聽完整件事情的來龍去脈,歐陽嶽勳的心非但沒有得到抒解,反而陷入更濃的迷霧中。
他可以瞭解憶薔為了替姐姐復仇而做出的一連序列為,但,他只想問她一句話識想要一個答案。
撇開連子寧不談,他們之間,難道就沒有任何交集了嗎?他對她而言,一點意義也沒有嗎?分開之後,她可曾瘋狂地想他、戀他?她可曾細細地回憶他掌心的溫度,就如同他一般?
他好想好想要一個答案,這個問題快把他逼瘋了!
羅憶薔走得很乾脆,像是沒有帶走什麼般地走了。只有他心底清楚,她把他的心、他的五臟六腑也連根挖起,一併帶走了。她讓他成了一具行屍走肉的空殼!
她是魔女,他知道!他更知道自己病了,在愛情的國度裡病人膏育。
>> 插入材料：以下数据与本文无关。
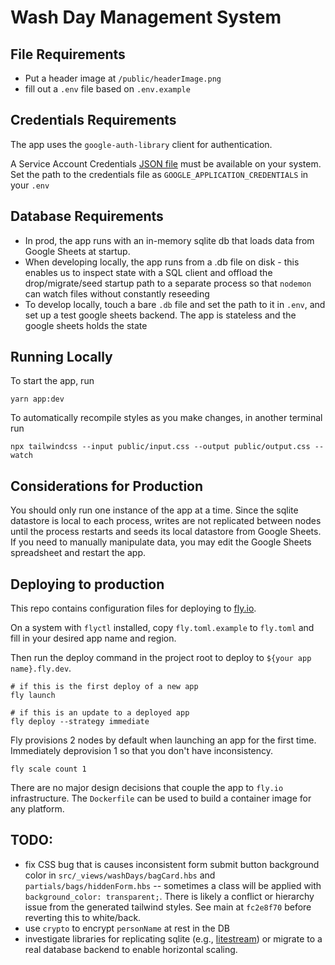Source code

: # Wash Day Management System

## File Requirements
- Put a header image at `/public/headerImage.png`
- fill out a `.env` file based on `.env.example` 

## Credentials Requirements
The app uses the `google-auth-library` client for authentication.

A Service Account Credentials [JSON file](https://cloud.google.com/nodejs/docs/reference/google-auth-library/latest#download-your-service-account-credentials-json-file) must be available on your system. Set the path to the credentials file as `GOOGLE_APPLICATION_CREDENTIALS` in your `.env` 

## Database Requirements
- In prod, the app runs with an in-memory sqlite db that loads data from Google Sheets at startup.
- When developing locally, the app runs from a .db file on disk - this enables us to inspect state with a SQL client and offload the drop/migrate/seed startup path to a separate process so that `nodemon` can watch files without constantly reseeding
- To develop locally, touch a bare `.db` file and set the path to it in `.env`, and set up a test google sheets backend. The app is stateless and the google sheets holds the state

## Running Locally
To start the app, run
```shell
yarn app:dev
```
To automatically recompile styles as you make changes, in another terminal run
```shell
npx tailwindcss --input public/input.css --output public/output.css --watch
```

## Considerations for Production
You should only run one instance of the app at a time. Since the sqlite datastore is local to each process, writes are not replicated between nodes until the process restarts and seeds its local datastore from Google Sheets. If you need to manually manipulate data, you may edit the Google Sheets spreadsheet and restart the app. 

## Deploying to production
This repo contains configuration files for deploying to [fly.io](https://fly.io).

On a system with `flyctl` installed, copy `fly.toml.example` to `fly.toml` and fill in your desired app name and region.

Then run the deploy command in the project root to deploy to `${your app name}.fly.dev`.
```shell
# if this is the first deploy of a new app
fly launch

# if this is an update to a deployed app
fly deploy --strategy immediate
```

Fly provisions 2 nodes by default when launching an app for the first time. Immediately deprovision 1 so that you don't have inconsistency.
```shell
fly scale count 1
```

There are no major design decisions that couple the app to `fly.io` infrastructure. The `Dockerfile` can be used to build a container image for any platform.

## TODO:
- fix CSS bug that is causes inconsistent form submit button background color in `src/_views/washDays/bagCard.hbs` and `partials/bags/hiddenForm.hbs` -- sometimes a class will be applied with `background_color: transparent;`. There is likely a conflict or hierarchy issue from the generated tailwind styles. See main at `fc2e8f70` before reverting this to white/back.
- use `crypto` to encrypt `personName` at rest in the DB
- investigate libraries for replicating sqlite (e.g., [litestream](https://litestream.io/)) or migrate to a real database backend to enable horizontal scaling.
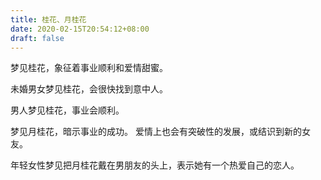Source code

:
 ```yaml
---
title: 桂花、月桂花
date: 2020-02-15T20:54:12+08:00
draft: false
---
```


梦见桂花，象征着事业顺利和爱情甜蜜。


未婚男女梦见桂花，会很快找到意中人。


男人梦见桂花，事业会顺利。


梦见月桂花，暗示事业的成功。
爱情上也会有突破性的发展，或结识到新的女友。


年轻女性梦见把月桂花戴在男朋友的头上，表示她有一个热爱自己的恋人。
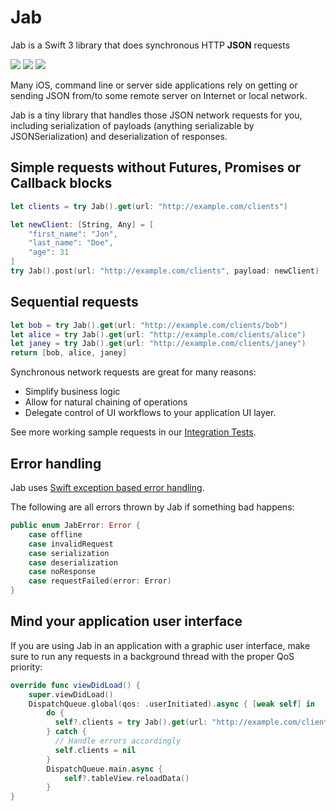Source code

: # Jab
Jab is a Swift 3 library that does synchronous HTTP __JSON__ requests

![](https://img.shields.io/cocoapods/v/Jab.svg)
![](http://img.shields.io/badge/iOS-8.4%2B-blue.svg)
![](http://img.shields.io/badge/Swift-3.0.1-orange.svg)

Many iOS, command line or server side applications rely on getting or sending
JSON from/to some remote server on Internet or local network.

Jab is a tiny library that handles those JSON network requests for you,
including serialization of payloads (anything serializable by JSONSerialization)
and deserialization of responses.

## Simple requests without Futures, Promises or Callback blocks

```swift
let clients = try Jab().get(url: "http://example.com/clients")
```

```swift
let newClient: [String, Any] = [
    "first_name": "Jon",
    "last_name": "Doe",
    "age": 31
]
try Jab().post(url: "http://example.com/clients", payload: newClient)
```

## Sequential requests

```swift
let bob = try Jab().get(url: "http://example.com/clients/bob")
let alice = try Jab().get(url: "http://example.com/clients/alice")
let janey = try Jab().get(url: "http://example.com/clients/janey")
return [bob, alice, janey]
```

Synchronous network requests are great for many reasons:
- Simplify business logic
- Allow for natural chaining of operations
- Delegate control of UI workflows to your application UI layer.

See more working sample requests in our [Integration Tests](/Tests/IntegrationTests.swift).


## Error handling

Jab uses [Swift exception based error handling](https://developer.apple.com/library/content/documentation/Swift/Conceptual/Swift_Programming_Language/ErrorHandling.html).

The following are all errors thrown by Jab if something bad happens:

```swift
public enum JabError: Error {
    case offline
    case invalidRequest
    case serialization
    case deserialization
    case noResponse
    case requestFailed(error: Error)
}
```

## Mind your application user interface

If you are using Jab in an application with a graphic user interface, make sure
to run any requests in a background thread with the proper QoS priority:

```swift
override func viewDidLoad() {
    super.viewDidLoad()
    DispatchQueue.global(qos: .userInitiated).async { [weak self] in
        do {
          self?.clients = try Jab().get(url: "http://example.com/clients.json")
        } catch {
          // Handle errors accordingly
          self.clients = nil
        }
        DispatchQueue.main.async {
            self?.tableView.reloadData()
        }
}
```
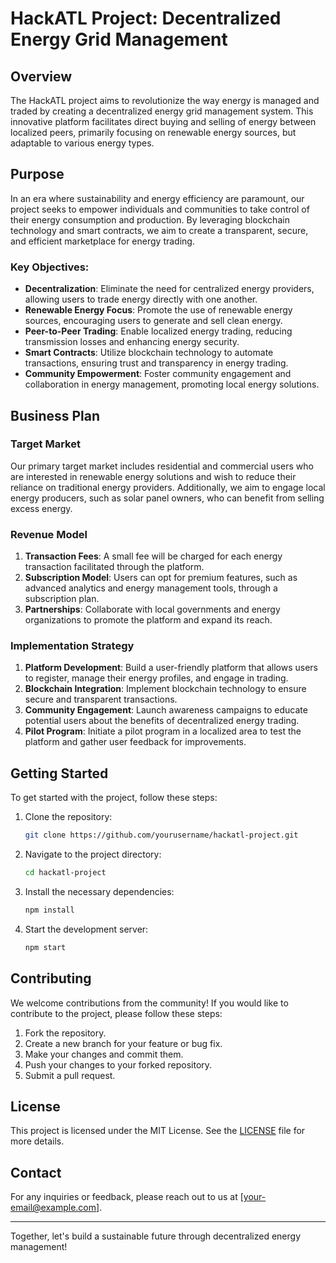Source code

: # HackATL Project: Decentralized Energy Grid Management

## Overview

The HackATL project aims to revolutionize the way energy is managed and traded by creating a decentralized energy grid management system. This innovative platform facilitates direct buying and selling of energy between localized peers, primarily focusing on renewable energy sources, but adaptable to various energy types.

## Purpose

In an era where sustainability and energy efficiency are paramount, our project seeks to empower individuals and communities to take control of their energy consumption and production. By leveraging blockchain technology and smart contracts, we aim to create a transparent, secure, and efficient marketplace for energy trading.

### Key Objectives:

- **Decentralization**: Eliminate the need for centralized energy providers, allowing users to trade energy directly with one another.
- **Renewable Energy Focus**: Promote the use of renewable energy sources, encouraging users to generate and sell clean energy.
- **Peer-to-Peer Trading**: Enable localized energy trading, reducing transmission losses and enhancing energy security.
- **Smart Contracts**: Utilize blockchain technology to automate transactions, ensuring trust and transparency in energy trading.
- **Community Empowerment**: Foster community engagement and collaboration in energy management, promoting local energy solutions.

## Business Plan

### Target Market

Our primary target market includes residential and commercial users who are interested in renewable energy solutions and wish to reduce their reliance on traditional energy providers. Additionally, we aim to engage local energy producers, such as solar panel owners, who can benefit from selling excess energy.

### Revenue Model

1. **Transaction Fees**: A small fee will be charged for each energy transaction facilitated through the platform.
2. **Subscription Model**: Users can opt for premium features, such as advanced analytics and energy management tools, through a subscription plan.
3. **Partnerships**: Collaborate with local governments and energy organizations to promote the platform and expand its reach.

### Implementation Strategy

1. **Platform Development**: Build a user-friendly platform that allows users to register, manage their energy profiles, and engage in trading.
2. **Blockchain Integration**: Implement blockchain technology to ensure secure and transparent transactions.
3. **Community Engagement**: Launch awareness campaigns to educate potential users about the benefits of decentralized energy trading.
4. **Pilot Program**: Initiate a pilot program in a localized area to test the platform and gather user feedback for improvements.

## Getting Started

To get started with the project, follow these steps:

1. Clone the repository:

   ```bash
   git clone https://github.com/yourusername/hackatl-project.git
   ```

2. Navigate to the project directory:

   ```bash
   cd hackatl-project
   ```

3. Install the necessary dependencies:

   ```bash
   npm install
   ```

4. Start the development server:
   ```bash
   npm start
   ```

## Contributing

We welcome contributions from the community! If you would like to contribute to the project, please follow these steps:

1. Fork the repository.
2. Create a new branch for your feature or bug fix.
3. Make your changes and commit them.
4. Push your changes to your forked repository.
5. Submit a pull request.

## License

This project is licensed under the MIT License. See the [LICENSE](LICENSE) file for more details.

## Contact

For any inquiries or feedback, please reach out to us at [your-email@example.com].

---

Together, let's build a sustainable future through decentralized energy management!
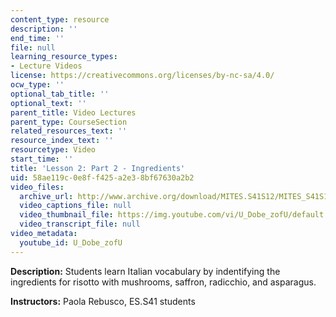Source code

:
 ```yaml
---
content_type: resource
description: ''
end_time: ''
file: null
learning_resource_types:
- Lecture Videos
license: https://creativecommons.org/licenses/by-nc-sa/4.0/
ocw_type: ''
optional_tab_title: ''
optional_text: ''
parent_title: Video Lectures
parent_type: CourseSection
related_resources_text: ''
resource_index_text: ''
resourcetype: Video
start_time: ''
title: 'Lesson 2: Part 2 - Ingredients'
uid: 58ae119c-0e8f-f425-a2e3-8bf67630a2b2
video_files:
  archive_url: http://www.archive.org/download/MITES.S41S12/MITES_S41S12_Lesson2_Part2_300k.mp4
  video_captions_file: null
  video_thumbnail_file: https://img.youtube.com/vi/U_Dobe_zofU/default.jpg
  video_transcript_file: null
video_metadata:
  youtube_id: U_Dobe_zofU
---
```


**Description:** Students learn Italian vocabulary by indentifying the ingredients for risotto with mushrooms, saffron, radicchio, and asparagus.

**Instructors:** Paola Rebusco, ES.S41 students

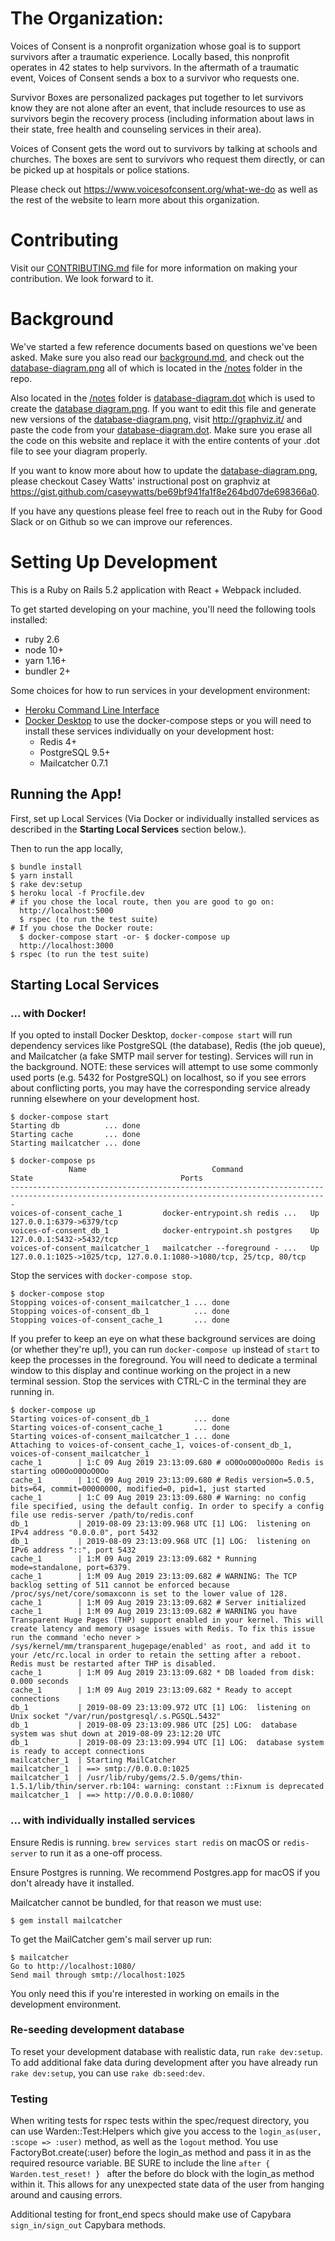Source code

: # The Organization:

Voices of Consent is a nonprofit organization whose goal is to support survivors after a traumatic experience. Locally based, this nonprofit operates in 42 states to help survivors. In the aftermath of a traumatic event, Voices of Consent sends a box to a survivor who requests one.

Survivor Boxes are personalized packages put together to let survivors know they are not alone after an event, that include resources to use as survivors begin the recovery process (including information about laws in their state, free health and counseling services in their area).

Voices of Consent gets the word out to survivors by talking at schools and churches. The boxes are sent to survivors who request them directly, or can be picked up at hospitals or police stations.

Please check out https://www.voicesofconsent.org/what-we-do as well as the rest of the website to learn more about this organization.

# Contributing

Visit our [CONTRIBUTING.md](https://github.com/rubyforgood/voices-of-consent/blob/develop/CONTRIBUTING.md) file for more information on making your contribution. We look forward to it.


# Background
We've started a few reference documents based on questions we've been asked. Make sure you also read our [background.md](notes/background.md), and check out the [database-diagram.png](notes/database-diagram.png) all of which is located in the [/notes](notes) folder in the repo.

Also located in the [/notes](notes) folder is [database-diagram.dot](notes/database-diagram.dot) which is used to create the [database diagram.png](notes/database-diagram.png). If you want to edit this file and generate new versions of the [database-diagram.png](notes/database-diagram.png), visit http://graphviz.it/ and paste the code from your [database-diagram.dot](notes/database-diagram.dot). Make sure you erase all the code on this website and replace it with the entire contents of your .dot file to see your diagram properly.

If you want to know more about how to update the [database-diagram.png](notes/database-diagram.png), please checkout Casey Watts' instructional post on graphviz at https://gist.github.com/caseywatts/be69bf941fa1f8e264bd07de698366a0.

If you have any questions please feel free to reach out in the Ruby for Good Slack or on Github so we can improve our references.

# Setting Up Development

This is a Ruby on Rails 5.2 application with React + Webpack included.

To get started developing on your machine, you'll need the following tools installed:

* ruby 2.6
* node 10+
* yarn 1.16+
* bundler 2+

Some choices for how to run services in your development environment:
* [Heroku Command Line Interface](https://devcenter.heroku.com/categories/command-line)
* [Docker Desktop](https://www.docker.com/products/docker-desktop) to use the docker-compose steps or you will need to install these services individually on your development host:
    * Redis 4+
    * PostgreSQL 9.5+
    * Mailcatcher 0.7.1

## Running the App!

First, set up Local Services (Via Docker or individually installed services as described in the **Starting Local Services** section below.).

Then to run the app locally,

```
$ bundle install
$ yarn install
$ rake dev:setup
$ heroku local -f Procfile.dev
# if you chose the local route, then you are good to go on:
  http://localhost:5000
  $ rspec (to run the test suite)
# If you chose the Docker route:
  $ docker-compose start -or- $ docker-compose up
  http://localhost:3000
$ rspec (to run the test suite)
```

## Starting Local Services

### ... with Docker!

If you opted to install Docker Desktop, `docker-compose start` will run dependency services like PostgreSQL (the database), Redis (the job queue), and Mailcatcher (a fake SMTP mail server for testing). Services will run in the background. NOTE: these services will attempt to use some commonly used ports (e.g. 5432 for PostgreSQL) on localhost, so if you see errors about conflicting ports, you may have the corresponding service already running elsewhere on your development host.

```
$ docker-compose start
Starting db          ... done
Starting cache       ... done
Starting mailcatcher ... done

$ docker-compose ps
             Name                            Command               State                                 Ports
---------------------------------------------------------------------------------------------------------------------------------------------
voices-of-consent_cache_1         docker-entrypoint.sh redis ...   Up      127.0.0.1:6379->6379/tcp
voices-of-consent_db_1            docker-entrypoint.sh postgres    Up      127.0.0.1:5432->5432/tcp
voices-of-consent_mailcatcher_1   mailcatcher --foreground - ...   Up      127.0.0.1:1025->1025/tcp, 127.0.0.1:1080->1080/tcp, 25/tcp, 80/tcp
```

Stop the services with `docker-compose stop`.

```
$ docker-compose stop
Stopping voices-of-consent_mailcatcher_1 ... done
Stopping voices-of-consent_db_1          ... done
Stopping voices-of-consent_cache_1       ... done
```

If you prefer to keep an eye on what these background services are doing (or whether they're up!), you can run `docker-compose up` instead of `start` to keep the processes in the foreground. You will need to dedicate a terminal window to this display and continue working on the project in a new terminal session. Stop the services with CTRL-C in the terminal they are running in.

```
$ docker-compose up
Starting voices-of-consent_db_1          ... done
Starting voices-of-consent_cache_1       ... done
Starting voices-of-consent_mailcatcher_1 ... done
Attaching to voices-of-consent_cache_1, voices-of-consent_db_1, voices-of-consent_mailcatcher_1
cache_1        | 1:C 09 Aug 2019 23:13:09.680 # oO0OoO0OoO0Oo Redis is starting oO0OoO0OoO0Oo
cache_1        | 1:C 09 Aug 2019 23:13:09.680 # Redis version=5.0.5, bits=64, commit=00000000, modified=0, pid=1, just started
cache_1        | 1:C 09 Aug 2019 23:13:09.680 # Warning: no config file specified, using the default config. In order to specify a config file use redis-server /path/to/redis.conf
db_1           | 2019-08-09 23:13:09.968 UTC [1] LOG:  listening on IPv4 address "0.0.0.0", port 5432
db_1           | 2019-08-09 23:13:09.968 UTC [1] LOG:  listening on IPv6 address "::", port 5432
cache_1        | 1:M 09 Aug 2019 23:13:09.682 * Running mode=standalone, port=6379.
cache_1        | 1:M 09 Aug 2019 23:13:09.682 # WARNING: The TCP backlog setting of 511 cannot be enforced because /proc/sys/net/core/somaxconn is set to the lower value of 128.
cache_1        | 1:M 09 Aug 2019 23:13:09.682 # Server initialized
cache_1        | 1:M 09 Aug 2019 23:13:09.682 # WARNING you have Transparent Huge Pages (THP) support enabled in your kernel. This will create latency and memory usage issues with Redis. To fix this issue run the command 'echo never > /sys/kernel/mm/transparent_hugepage/enabled' as root, and add it to your /etc/rc.local in order to retain the setting after a reboot. Redis must be restarted after THP is disabled.
cache_1        | 1:M 09 Aug 2019 23:13:09.682 * DB loaded from disk: 0.000 seconds
cache_1        | 1:M 09 Aug 2019 23:13:09.682 * Ready to accept connections
db_1           | 2019-08-09 23:13:09.972 UTC [1] LOG:  listening on Unix socket "/var/run/postgresql/.s.PGSQL.5432"
db_1           | 2019-08-09 23:13:09.986 UTC [25] LOG:  database system was shut down at 2019-08-09 23:12:20 UTC
db_1           | 2019-08-09 23:13:09.994 UTC [1] LOG:  database system is ready to accept connections
mailcatcher_1  | Starting MailCatcher
mailcatcher_1  | ==> smtp://0.0.0.0:1025
mailcatcher_1  | /usr/lib/ruby/gems/2.5.0/gems/thin-1.5.1/lib/thin/server.rb:104: warning: constant ::Fixnum is deprecated
mailcatcher_1  | ==> http://0.0.0.0:1080/
```

### ... with individually installed services

Ensure Redis is running. `brew services start redis` on macOS or `redis-server` to run it as a one-off process.

Ensure Postgres is running. We recommend Postgres.app for macOS if you don't already have it installed.

Mailcatcher cannot be bundled, for that reason we must use:

```
$ gem install mailcatcher
```

To get the MailCatcher gem's mail server up run:

```
$ mailcatcher
Go to http://localhost:1080/
Send mail through smtp://localhost:1025
```

You only need this if you're interested in working on emails in the development environment.

### Re-seeding development database
To reset your development database with realistic data, run `rake dev:setup`. To add additional fake data during development after you have already run `rake dev:setup`, you can use `rake db:seed:dev`.


### Testing
When writing tests for rspec tests within the spec/request directory, you can use Warden::Test:Helpers
which give you access to the ```login_as(user, :scope => :user)``` method, as well as the ```logout``` method.
You use FactoryBot.create(:user) before the login_as method and pass it in as the required resource variable.
BE SURE to include the line ```after { Warden.test_reset! } ``` after the before do block with the login_as method
within it. This allows for any unexpected state data of the user from hanging around and causing errors.

Additional testing for front_end specs should make use of Capybara ```sign_in/sign_out``` Capybara methods.
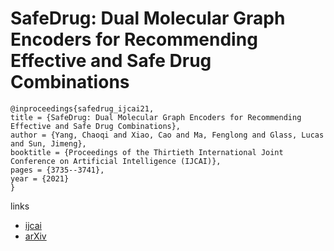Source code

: # SafeDrug: Dual Molecular Graph Encoders for Recommending Effective and Safe Drug Combinations

```
@inproceedings{safedrug_ijcai21,
title = {SafeDrug: Dual Molecular Graph Encoders for Recommending Effective and Safe Drug Combinations},
author = {Yang, Chaoqi and Xiao, Cao and Ma, Fenglong and Glass, Lucas and Sun, Jimeng},
booktitle = {Proceedings of the Thirtieth International Joint Conference on Artificial Intelligence (IJCAI)},
pages = {3735--3741},
year = {2021}
}
```

links
- [ijcai](https://www.ijcai.org/Proceedings/2021/514)
- [arXiv](https://arxiv.org/abs/2105.02711)

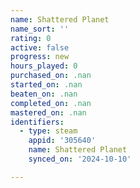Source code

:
 ```yaml
---
name: Shattered Planet
name_sort: ''
rating: 0
active: false
progress: new
hours_played: 0
purchased_on: .nan
started_on: .nan
beaten_on: .nan
completed_on: .nan
mastered_on: .nan
identifiers:
  - type: steam
    appid: '305640'
    name: Shattered Planet
    synced_on: '2024-10-10'

---
```

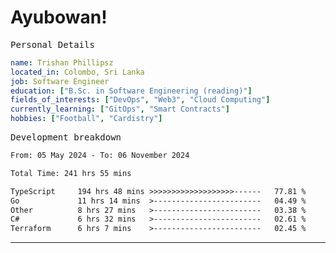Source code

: # Ayubowan!

<samp>Personal Details</samp>

```yaml
name: Trishan Phillipsz
located_in: Colombo, Sri Lanka
job: Software Engineer
education: ["B.Sc. in Software Engineering (reading)"]
fields_of_interests: ["DevOps", "Web3", "Cloud Computing"]
currently_learning: ["GitOps", "Smart Contracts"]
hobbies: ["Football", "Cardistry"]
```

<samp>Development breakdown</samp>

<!--START_SECTION:waka-->

```txt
From: 05 May 2024 - To: 06 November 2024

Total Time: 241 hrs 55 mins

TypeScript     194 hrs 48 mins >>>>>>>>>>>>>>>>>>>------   77.81 %
Go             11 hrs 14 mins  >------------------------   04.49 %
Other          8 hrs 27 mins   >------------------------   03.38 %
C#             6 hrs 32 mins   >------------------------   02.61 %
Terraform      6 hrs 7 mins    >------------------------   02.45 %
```

<!--END_SECTION:waka-->

---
但他甘願為她而瘋狂,為她而沉淪……
只因她是羅憶薔,獨一無二的羅憶薔!只有她溫暖的小手可以撫慰他的心,只有她明燦的眼可以看到他的靈魂深處,只有她的心湖擁有他貪婪想吮飲的湖水……
還能再說什麼?這一輩子,他是註定敗給她了……,
他不想再這樣煎熬下去,他想給自己,也給這段複雜苦澀的感情最後一次機會。
所以,他獨排眾議地堅持要拓展亞洲市場,在各大股東詫異的眼光中御駕親征,以堂堂總裁的尊貴身分來到臺灣,親自治談合約。
這一切,只是因為他想見到她,他想要一個答案。
會挑上傑升投資顧問公司當作合作人選當然不是巧合,他早就調查過羅憶薔回臺灣後的一切,他知道她在哪裡上班,也很清楚她住在何處。
苦笑著,他真的不明白,今天下午在傑升的會議室裡,他為何會說出那麼嚴苛的話?他為何要那樣對待她?
她明顯地消瘦了,而且從頭到尾,她都一直低著頭,沒有看他一眼。
其實方踏入會議室的那一剎那,他幾乎有股強烈的衝動,很想直接抓住憶薔的手,不管眾人的眼光,把她當場擄走。
他要好好地問她——她到底愛不愛他?還要不要他?他們之間還有沒有未來?
但,憶薔刻意迴避的表情卻莫名地惹怒了他!她不喜歡見到他嗎?她在怪他不該出現,不該打擾她的生活嗎?